Case study discussion Ask a few questions about this case?

Skyview Manor

This case study is set in 1962 in rural Vermont. The Skyview Manor is an old, but well-maintained property that has changed ownership several times over the years. It has no restaurant or bar. It is positioned as a mid-price, good quality destination resort hotel. It is located in 45 DuPont Avenue, Seaside Heights, New Jersey 0875.

The Skyview Manor is open only during the skiing season. It opens on December 2 and closes the last day of March. The ski mountain that it serves operates on a permit from the state which allows only 120 days of operation per year. Each of the 50 rooms in the east wing rents for $15 for single occupancy or $20 for double occupancy. The west wing of the hotel has 30 rooms, all of which have spectacular views of the skiing slopes, the mountains, and the village. Rooms in this wing rent for $20 and $25 for single or double occupancy, respectively. The average occupancy rate during the season is about 80% (typically, the Hotel is full on weekends and averages 50 to 60 rooms occupied on week nights). The ratio of single versus double occupancy is 2:8; on average.

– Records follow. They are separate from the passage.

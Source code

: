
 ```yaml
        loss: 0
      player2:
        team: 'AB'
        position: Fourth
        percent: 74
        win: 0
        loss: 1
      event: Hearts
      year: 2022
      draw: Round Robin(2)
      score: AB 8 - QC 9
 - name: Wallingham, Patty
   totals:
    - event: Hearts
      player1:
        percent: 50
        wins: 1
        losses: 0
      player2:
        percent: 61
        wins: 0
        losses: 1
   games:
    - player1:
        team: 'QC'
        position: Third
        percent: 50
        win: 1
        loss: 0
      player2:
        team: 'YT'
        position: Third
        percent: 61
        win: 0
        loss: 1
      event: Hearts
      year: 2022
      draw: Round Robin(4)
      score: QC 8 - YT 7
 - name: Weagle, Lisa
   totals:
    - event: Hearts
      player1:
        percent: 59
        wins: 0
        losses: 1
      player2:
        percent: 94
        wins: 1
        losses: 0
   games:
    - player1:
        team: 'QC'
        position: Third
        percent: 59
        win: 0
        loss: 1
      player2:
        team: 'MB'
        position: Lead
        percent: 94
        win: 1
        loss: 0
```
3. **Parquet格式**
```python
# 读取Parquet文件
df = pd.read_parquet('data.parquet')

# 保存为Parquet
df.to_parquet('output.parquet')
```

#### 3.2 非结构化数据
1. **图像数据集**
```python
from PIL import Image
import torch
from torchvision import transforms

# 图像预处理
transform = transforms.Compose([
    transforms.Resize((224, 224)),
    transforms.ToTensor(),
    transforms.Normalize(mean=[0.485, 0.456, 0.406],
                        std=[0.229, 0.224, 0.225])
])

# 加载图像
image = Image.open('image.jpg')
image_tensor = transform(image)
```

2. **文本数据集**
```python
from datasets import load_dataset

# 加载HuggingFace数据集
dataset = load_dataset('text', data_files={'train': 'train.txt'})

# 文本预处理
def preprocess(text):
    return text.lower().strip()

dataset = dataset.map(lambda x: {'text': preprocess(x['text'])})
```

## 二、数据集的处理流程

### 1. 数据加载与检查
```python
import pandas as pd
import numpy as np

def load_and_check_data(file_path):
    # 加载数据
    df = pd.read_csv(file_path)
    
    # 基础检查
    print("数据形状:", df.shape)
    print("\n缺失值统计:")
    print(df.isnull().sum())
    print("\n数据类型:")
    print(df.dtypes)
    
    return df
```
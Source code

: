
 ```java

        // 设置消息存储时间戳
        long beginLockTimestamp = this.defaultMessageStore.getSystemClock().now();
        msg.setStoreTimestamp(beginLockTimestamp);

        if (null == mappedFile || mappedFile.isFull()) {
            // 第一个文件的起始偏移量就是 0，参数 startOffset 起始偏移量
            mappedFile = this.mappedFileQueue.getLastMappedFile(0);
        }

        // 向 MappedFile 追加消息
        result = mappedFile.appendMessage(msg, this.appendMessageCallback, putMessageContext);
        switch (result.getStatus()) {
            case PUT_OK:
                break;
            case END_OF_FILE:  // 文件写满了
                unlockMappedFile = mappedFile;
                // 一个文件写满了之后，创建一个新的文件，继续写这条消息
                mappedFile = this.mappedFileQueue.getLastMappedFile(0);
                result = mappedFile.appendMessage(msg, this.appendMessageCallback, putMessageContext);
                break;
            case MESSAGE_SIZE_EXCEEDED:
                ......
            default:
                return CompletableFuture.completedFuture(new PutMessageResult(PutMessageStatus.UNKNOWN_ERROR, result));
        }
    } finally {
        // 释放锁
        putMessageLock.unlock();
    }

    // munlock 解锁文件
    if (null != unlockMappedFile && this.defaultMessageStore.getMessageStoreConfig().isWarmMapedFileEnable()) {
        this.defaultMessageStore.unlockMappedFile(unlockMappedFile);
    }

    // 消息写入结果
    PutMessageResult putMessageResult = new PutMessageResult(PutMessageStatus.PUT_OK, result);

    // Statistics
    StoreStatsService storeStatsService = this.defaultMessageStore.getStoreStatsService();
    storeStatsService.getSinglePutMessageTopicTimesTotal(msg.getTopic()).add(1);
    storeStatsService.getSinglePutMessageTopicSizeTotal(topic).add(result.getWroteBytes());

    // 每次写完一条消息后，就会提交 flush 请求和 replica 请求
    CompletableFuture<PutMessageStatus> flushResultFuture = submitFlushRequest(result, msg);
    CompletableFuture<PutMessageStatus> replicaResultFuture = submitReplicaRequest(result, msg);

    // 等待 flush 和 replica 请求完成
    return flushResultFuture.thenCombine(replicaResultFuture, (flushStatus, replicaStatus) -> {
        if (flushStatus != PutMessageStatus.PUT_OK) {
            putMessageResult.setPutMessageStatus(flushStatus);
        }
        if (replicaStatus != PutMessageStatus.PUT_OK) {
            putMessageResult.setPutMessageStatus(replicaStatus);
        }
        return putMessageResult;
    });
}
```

Operating results for the last fiscal year are shown in Exhibit 1. Mr. Kachack, the manager of the hotel, is concerned about the off-season months, which show losses each month and reduce the high profits reported during the season. He has suggested to the owners, who acquired this hotel only at the end of the 1961 season that to reduce the off-season losses, they should agree to keep the west wing of the hotel operating year-round. He estimates the average occupancy rate for the off-season to be between 20% and 40% for the next few years. Kacheck estimates that with careful attention to the off-season clientele a 40% occupancy rate for the 30 rooms during the off-season would be much more likely if the owners would commit $4,000 for advertising each year ($500 for each of eight months). There is no evidence to indicate that the 2:8 ratio of singles versus doubles would be different during the remainder of the year or in the future. Rates, however, would have to be drastically reduced. Present plans are to reduce them to $10 and $15 for singles and doubles.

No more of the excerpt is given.